The Focke-Wulf Fw 190 “Würger” was a one of the fastest and most powerful fighter aircraft of World War II. It was extensively used by the Luftwaffe from 1941 until 1945, participating in fierce air battles of the war alongside the Messerschmitt Bf 109. It was massively manufactured by the German firms Focke-Wulf, Arado, and Fieseler, with over 20,000 aircraft. The Focke-Wulf Fw 190 was highly esteemed by the German pilots as it proved to be superior in all but turn radius to the Royal Air Force’s main front-line fighter, the Spitfire Mk. V variant. German aces such as Otto Kittel and Erich Rudorffer shot down 267 and 222 enemy planes respectively flying the Focke-Wulf Fw 190. Around 20,000 were manufactured, which included 6,000 fighter-bomber models, during a four-year period.

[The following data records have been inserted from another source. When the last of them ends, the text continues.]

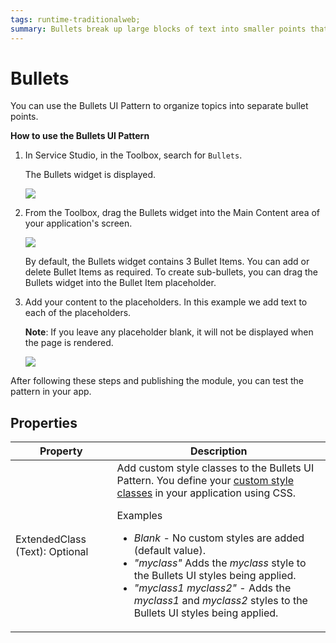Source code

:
 ```yaml
---
tags: runtime-traditionalweb; 
summary: Bullets break up large blocks of text into smaller points that are easier to read.
---
```


# Bullets

You can use the Bullets UI Pattern to organize topics into separate bullet points.

**How to use the Bullets UI Pattern**

1. In Service Studio, in the Toolbox, search for `Bullets`.

    The Bullets widget is displayed.

    ![](<images/bullets-1-ss.png>)

1. From the Toolbox, drag the Bullets widget into the Main Content area of your application's screen.

    ![](<images/bullets-2-ss.png>)

    By default, the Bullets widget contains 3 Bullet Items. You can add or delete Bullet Items as required. To create sub-bullets, you can drag the Bullets widget into the Bullet Item placeholder.

1. Add your content to the placeholders. In this example we add text to each of the placeholders. 

    **Note**: If you leave any placeholder blank, it will not be displayed when the page is rendered.

    ![](<images/bullets-5-ss.png>)

After following these steps and publishing the module, you can test the pattern in your app. 

## Properties

| **Property** |  **Description** |  
|---|---|
| ExtendedClass (Text): Optional  |  Add custom style classes to the Bullets UI Pattern. You define your [custom style classes](../../../look-feel/css.md) in your application using CSS.<p>Examples</p><ul><li>_Blank_ - No custom styles are added (default value).</li><li>_"myclass"_ Adds the _myclass_ style to the Bullets UI styles being applied.</li><li>_"myclass1 myclass2"_ - Adds the _myclass1_ and _myclass2_ styles to the Bullets UI styles being applied. </li></ul> |
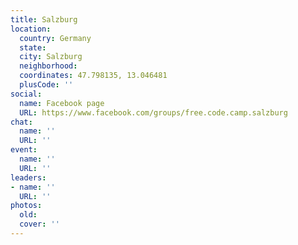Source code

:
 ```yaml
---
title: Salzburg
location:
  country: Germany
  state: 
  city: Salzburg
  neighborhood: 
  coordinates: 47.798135, 13.046481
  plusCode: ''
social:
  name: Facebook page
  URL: https://www.facebook.com/groups/free.code.camp.salzburg
chat:
  name: ''
  URL: ''
event:
  name: ''
  URL: ''
leaders:
- name: ''
  URL: ''
photos:
  old: 
  cover: ''
---
```

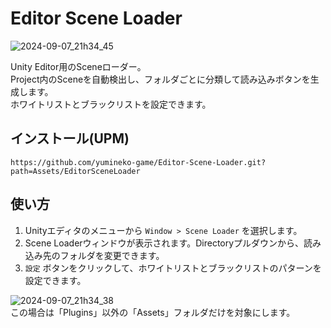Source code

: ﻿# Editor Scene Loader
 ![2024-09-07_21h34_45](https://github.com/user-attachments/assets/7c33a5a6-d058-42ce-8047-9c3107e2c2a3)

Unity Editor用のSceneローダー。  
Project内のSceneを自動検出し、フォルダごとに分類して読み込みボタンを生成します。  
ホワイトリストとブラックリストを設定できます。  

## インストール(UPM)
```
https://github.com/yumineko-game/Editor-Scene-Loader.git?path=Assets/EditorSceneLoader
```

## 使い方
1. Unityエディタのメニューから `Window > Scene Loader` を選択します。
2. Scene Loaderウィンドウが表示されます。Directoryプルダウンから、読み込み先のフォルダを変更できます。
3. `設定` ボタンをクリックして、ホワイトリストとブラックリストのパターンを設定できます。
  
  
![2024-09-07_21h34_38](https://github.com/user-attachments/assets/63438305-331c-4d6f-b528-7283a4e2c4af)  
この場合は「Plugins」以外の「Assets」フォルダだけを対象にします。
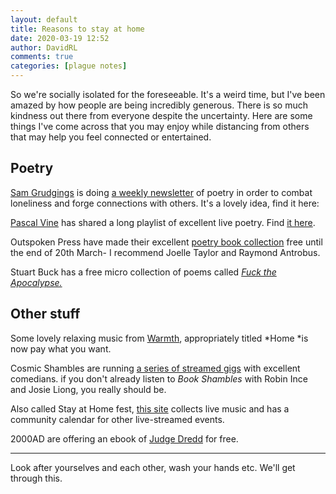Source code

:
 ```yaml
---  
layout: default  
title: Reasons to stay at home  
date: 2020-03-19 12:52  
author: DavidRL  
comments: true  
categories: [plague notes]  
---  
```

So we're socially isolated for the foreseeable. It's a weird time, but I've been amazed by how people are being incredibly generous. There is so much kindness out there from everyone despite the uncertainty. Here are some things I've come across that you may enjoy while distancing from others that may help you feel connected or entertained.  

<h2>Poetry</h2>  

<a href="https://twitter.com/storygiverpoet">Sam Grudgings</a> is doing <a href="https://drive.google.com/drive/folders/1Uky4OqiU17Ny0epIvgYWDB7Z8b5dInJu">a weekly newsletter</a> of poetry in order to combat loneliness and forge connections with others. It's a lovely idea, find it here:  

<a href="https://linktr.ee/PascalVpoet">Pascal Vine</a> has shared a long playlist of excellent live poetry. Find <a href="https://www.youtube.com/playlist?list=PL6BdEg1nePfL8Qt2KosX0FdUjW7s71jUu">it here</a>.  

Outspoken Press have made their excellent <a href="http://www.outspokenldn.com/shop?category=EBOOKS">poetry book collection</a> free until the end of 20th March- I recommend Joelle Taylor and Raymond Antrobus.  

Stuart Buck has a free micro collection of poems called <a href="https://www.rhythmnbone.com/fuck-the-apocalypse">*Fuck the Apocalypse.*</a>  

<h2>Other stuff</h2>  

Some lovely relaxing music from <a href="https://archivesdubmusic.bandcamp.com/album/home">Warmth</a>, appropriately titled *Home *is now pay what you want.  

Cosmic Shambles are running <a href="http://cosmicshambles.com/stayathome">a series of streamed gigs</a> with excellent comedians. if you don't already listen to *Book Shambles* with Robin Ince and Josie Liong, you really should be.  

Also called Stay at Home fest, <a href="https://www.stayathomefest.com/">this site</a> collects live music and has a community calendar for other live-streamed events.  

2000AD are offering an ebook of <a href="https://2000ad.com/news/free-to-download-400-pages-of-epic-judge-dredd/">Judge Dredd</a> for free.  

<hr />  

Look after yourselves and each other, wash your hands etc. We'll get through this.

The Focke-Wulf Fw 190 was designed by Kurt Tank in 1939 and manufactured by Focke-Wulf Flugzeugbau AG. Technicaly, it was a low-winged monoplane, equipped with retractable landing gear. Fast and maneuverable, it was feared by the enemy as it was armed with two 20mm guns. The Fw 190G-2 was a special version conceived for ground-attack raids, being fitted with wing racks for bombs and droptanks. The Focke-Wulf Fw 190 D-9 was powered by a Junkers Jumo 213 A-1 12-cylinder piston engine of 1,800 hp. This German fighter aircraft was used on every front of the war, on the Western and on the Russian Front, as a fighter interceptor, as the Junkers Ju 87’s escort, and as a bomber for ground attack missions.
Specifications (Fw 190 D-9 variant)
Wingspan: 10.5 m
Length: 9 m
Height: 3.95 m
Wing area: 18.3 m2
Maximum speed: 685 km/h
Range: 835 km
Rate of climb: 17 m/s
Two 13mm MG-131 machine guns; two 20mm MG-151 cannons; one 500-kg bomb.